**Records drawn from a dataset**
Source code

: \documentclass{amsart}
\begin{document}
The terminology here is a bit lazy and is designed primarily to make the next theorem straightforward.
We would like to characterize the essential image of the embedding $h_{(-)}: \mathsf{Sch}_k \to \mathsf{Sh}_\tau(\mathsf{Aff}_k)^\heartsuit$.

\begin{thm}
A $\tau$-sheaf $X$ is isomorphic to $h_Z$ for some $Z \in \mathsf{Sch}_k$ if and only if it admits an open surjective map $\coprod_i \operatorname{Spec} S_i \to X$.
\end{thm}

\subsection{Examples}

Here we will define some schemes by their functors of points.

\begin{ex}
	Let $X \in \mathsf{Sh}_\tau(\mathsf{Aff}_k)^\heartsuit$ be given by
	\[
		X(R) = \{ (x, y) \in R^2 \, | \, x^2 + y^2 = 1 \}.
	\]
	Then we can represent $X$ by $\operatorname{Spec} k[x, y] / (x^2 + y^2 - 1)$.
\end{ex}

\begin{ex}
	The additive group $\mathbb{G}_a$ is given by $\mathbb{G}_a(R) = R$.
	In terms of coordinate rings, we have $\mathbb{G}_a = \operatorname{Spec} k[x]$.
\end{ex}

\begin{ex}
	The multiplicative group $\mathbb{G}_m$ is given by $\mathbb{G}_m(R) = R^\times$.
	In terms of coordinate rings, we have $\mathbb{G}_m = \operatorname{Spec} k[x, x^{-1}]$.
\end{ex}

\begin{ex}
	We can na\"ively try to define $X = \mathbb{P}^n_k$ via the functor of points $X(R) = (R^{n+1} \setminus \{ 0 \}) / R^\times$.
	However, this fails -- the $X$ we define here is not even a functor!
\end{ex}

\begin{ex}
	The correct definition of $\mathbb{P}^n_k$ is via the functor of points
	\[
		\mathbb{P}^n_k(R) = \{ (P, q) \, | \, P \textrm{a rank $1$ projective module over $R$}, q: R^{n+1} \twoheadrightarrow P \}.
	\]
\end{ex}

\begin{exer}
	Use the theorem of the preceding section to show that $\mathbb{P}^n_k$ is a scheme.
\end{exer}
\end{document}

**Task item**
In the records above, find each line that mentions the word "some", and copy it.

**Answer for the task**
A $\tau$-sheaf $X$ is isomorphic to $h_Z$ for some $Z \in \mathsf{Sch}_k$ if and only if it admits an open surjective map $\coprod_i \operatorname{Spec} S_i \to X$.
Here we will define some schemes by their functors of points.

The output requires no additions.